● AIM OF THE EXERCISE:
In the listing below, pick out lines with "Interval".

● RECORDS TO USE:
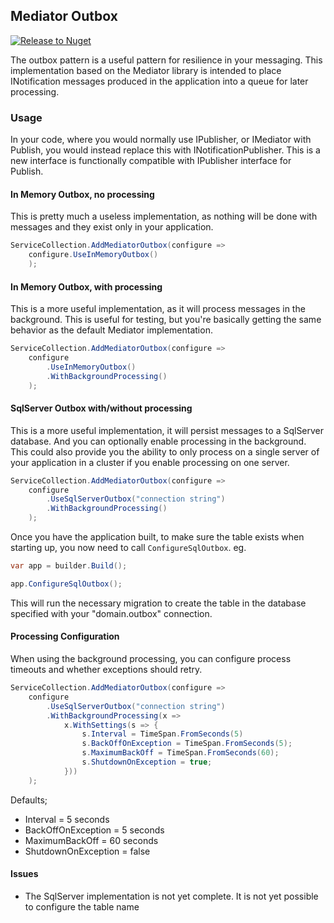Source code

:## Mediator Outbox 

[![Release to Nuget](https://github.com/tbd-develop/Mediator.Outbox/actions/workflows/release.yml/badge.svg)](https://github.com/tbd-develop/Mediator.Outbox/actions/workflows/release.yml)

The outbox pattern is a useful pattern for resilience in your messaging. This implementation based on the Mediator
library is intended to place INotification messages produced in the application into a queue for later processing.

### Usage

In your code, where you would normally use IPublisher, or IMediator with Publish, you would instead replace this with 
INotificationPublisher. This is a new interface is functionally compatible with IPublisher interface for Publish.

#### In Memory Outbox, no processing

This is pretty much a useless implementation, as nothing will be done with messages and they exist only in your application.

```csharp
ServiceCollection.AddMediatorOutbox(configure => 
    configure.UseInMemoryOutbox()
    );
```

#### In Memory Outbox, with processing

This is a more useful implementation, as it will process messages in the background. This is useful for testing, but you're basically 
getting the same behavior as the default Mediator implementation.

```csharp
ServiceCollection.AddMediatorOutbox(configure => 
    configure
        .UseInMemoryOutbox()
        .WithBackgroundProcessing()
    );
```

#### SqlServer Outbox with/without processing

This is a more useful implementation, it will persist messages to a SqlServer database. And you can optionally enable processing in the background. This could also provide you the ability 
to only process on a single server of your application in a cluster if you enable processing on one server.

```csharp 
ServiceCollection.AddMediatorOutbox(configure => 
    configure
        .UseSqlServerOutbox("connection string")
        .WithBackgroundProcessing()
    );
```

Once you have the application built, to make sure the table exists when starting up, you now need to call `ConfigureSqlOutbox`. eg.

```csharp
var app = builder.Build();

app.ConfigureSqlOutbox();
```

This will run the necessary migration to create the table in the database specified with your "domain.outbox" connection.

#### Processing Configuration

When using the background processing, you can configure process timeouts and whether exceptions should retry.

```csharp
ServiceCollection.AddMediatorOutbox(configure => 
    configure
        .UseSqlServerOutbox("connection string")
        .WithBackgroundProcessing(x => 
            x.WithSettings(s => {
                s.Interval = TimeSpan.FromSeconds(5)
                s.BackOffOnException = TimeSpan.FromSeconds(5);
                s.MaximumBackOff = TimeSpan.FromSeconds(60);
                s.ShutdownOnException = true;
            }))
    );
```

Defaults;

* Interval = 5 seconds
* BackOffOnException = 5 seconds
* MaximumBackOff = 60 seconds
* ShutdownOnException = false

#### Issues 

* The SqlServer implementation is not yet complete. It is not yet possible to configure the table name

● WRITTEN ANSWER:
                s.Interval = TimeSpan.FromSeconds(5)
* Interval = 5 seconds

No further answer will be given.